Chairman of the Board, President and CEO

Universal Stainless & Alloy Products, Inc.

600 Mayer Street

Bridgeville, Pennsylvania 15017

Mr. Udi Toledano

Lead Director

Universal Stainless & Alloy Products, Inc.

600 Mayer Street

Bridgeville, Pennsylvania 15017

Dear Mr. Oates and Mr. Toledano:

The purpose of my letter is to introduce you to Synalloy Corporation (NASDAQ: SYNL) and to express my interest in exploring a possible merger between SYNL and Universal Stainless (USAP). I believe that a combination of our two companies would offer substantial value to both shareholder groups and would receive a positive reception from our employees and customers as well.

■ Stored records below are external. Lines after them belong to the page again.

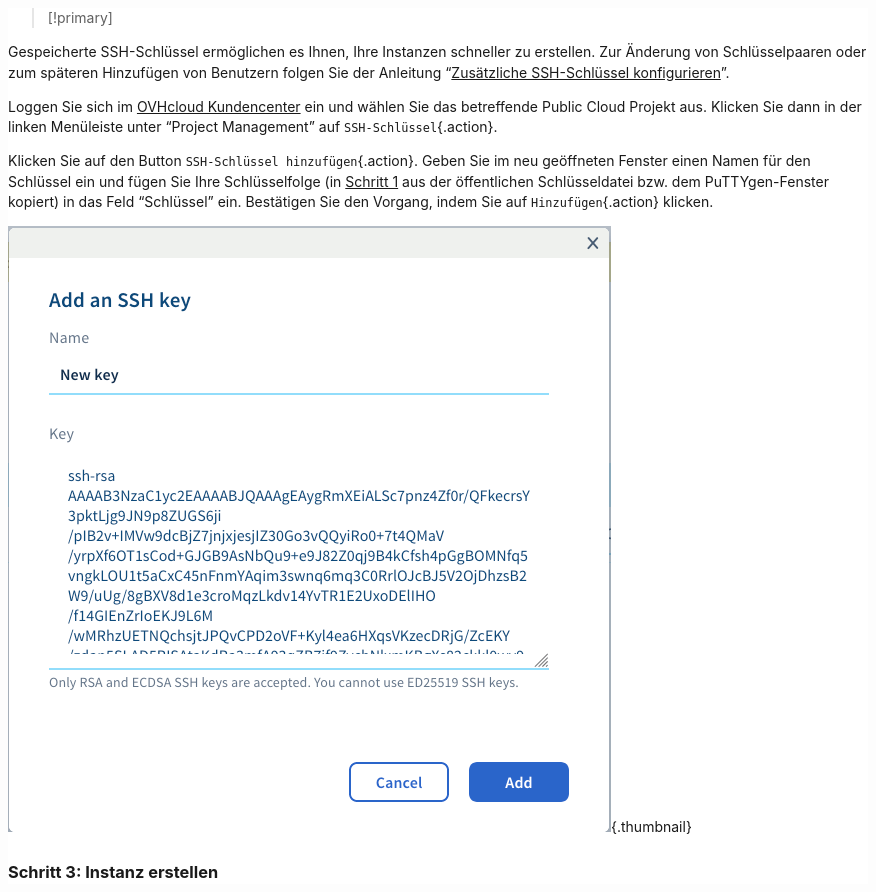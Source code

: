 > [!primary]
>
Gespeicherte SSH-Schlüssel ermöglichen es Ihnen, Ihre Instanzen schneller zu erstellen. Zur Änderung von Schlüsselpaaren oder zum späteren Hinzufügen von Benutzern folgen Sie der Anleitung “[Zusätzliche SSH-Schlüssel konfigurieren](/pages/public_cloud/compute/configuring_additional_ssh_keys)”.
>

Loggen Sie sich im [OVHcloud Kundencenter](https://www.ovh.com/auth/?action=gotomanager&from=https://www.ovh.de/&ovhSubsidiary=de) ein und wählen Sie das betreffende Public Cloud Projekt aus. Klicken Sie dann in der linken Menüleiste unter “Project Management” auf `SSH-Schlüssel`{.action}.

Klicken Sie auf den Button `SSH-Schlüssel hinzufügen`{.action}. Geben Sie im neu geöffneten Fenster einen Namen für den Schlüssel ein und fügen Sie Ihre Schlüsselfolge (in [Schritt 1](./#schritt-1-ssh-schlussel-erstellen) aus der öffentlichen Schlüsseldatei bzw. dem PuTTYgen-Fenster kopiert) in das Feld “Schlüssel” ein. Bestätigen Sie den Vorgang, indem Sie auf `Hinzufügen`{.action} klicken.

![Schlüssel hinzufügen](images/puttygen-04.png){.thumbnail}

### Schritt 3: Instanz erstellen  <a name="create-instance"></a>

<iframe width="560" height="315" src="https://www.youtube-nocookie.com/embed/YP92y1rAVdQ" title="YouTube video player" frameborder="0" allow="accelerometer; autoplay; clipboard-write; encrypted-media; gyroscope; picture-in-picture" allowfullscreen></iframe>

SYNL has been in business since 1945 and is a holding company for manufacturing businesses focused on two segments, Metals and Chemicals. Our Metals segment consists of the following:

 

    Bristol Metals is the largest domestic producer of welded stainless steel pipe and tube in North America, with market share approaching 40%. Our original facility in Bristol, TN was acquired in 1965. In the fourth quarter of last year, we completed a $5 million investment in a 4000-ton heavy wall press, capable of manufacturing carbon and stainless steel pipe with wall thicknesses up to 3 12 inches. In the first quarter of this year, we completed the acquisition of Marcegaglia USA’s stainless steel pipe and tube assets in Munhall, PA. With the broadest product line in the industry and superior mill technology, Bristol Metals is well positioned to compete with both domestic and foreign manufacturers. Our two facilities combined have the capacity to produce over 75 million pounds of pipe and tube annually. With the exception of the aerospace market, there is considerable overlap in the end markets served by Bristol Metals and USAP. Our production employees, like USAP are represented by the United Steel Workers Union. During the last market peak in 2014, had we owned the Munhall assets and the heavy wall press, Bristol Metals’ revenue would have exceeded $150 million. The forecast for 2017, which includes 10 months of Munhall, calls for revenue of over $100 million.

 

    Palmer of Texas was acquired in August, 2012 and is located in Andrews, TX. Palmer manufactures steel and fiberglass liquid storage tanks, separation equipment and ASME code vessels. Their product line is sold primarily into the upstream and midstream energy markets. Strategically located in the Permian Basin, Palmer had revenue in the most recent market peak in 2014 of $32 million. With recovering oil prices, bookings over the past five months have been running close to 2014 levels, and EBITDA margins are returning to the mid-teens. Palmer works with many of the largest E&P companies including Shell, XTO (Exxon), EOG Resources, Energen and Apache. Their workforce is non-union.

 

LOGO


    Specialty Pipe and Tube was acquired in November, 2014. As a master distributor of seamless heavy wall carbon pipe, Specialty supplies the energy, heavy equipment and general industrial markets from facilities in Mineral Ridge, OH and Houston, TX. Specialty is supplied by Vallourec, Timken and various Asian manufacturers. The Houston operation is non-union and is focused on the energy market, while the Ohio facility targets industrial markets and its employees are represented by the USW. In 2014, Specialty generated just under $30 million in revenue and is currently running at a monthly rate of $2 million.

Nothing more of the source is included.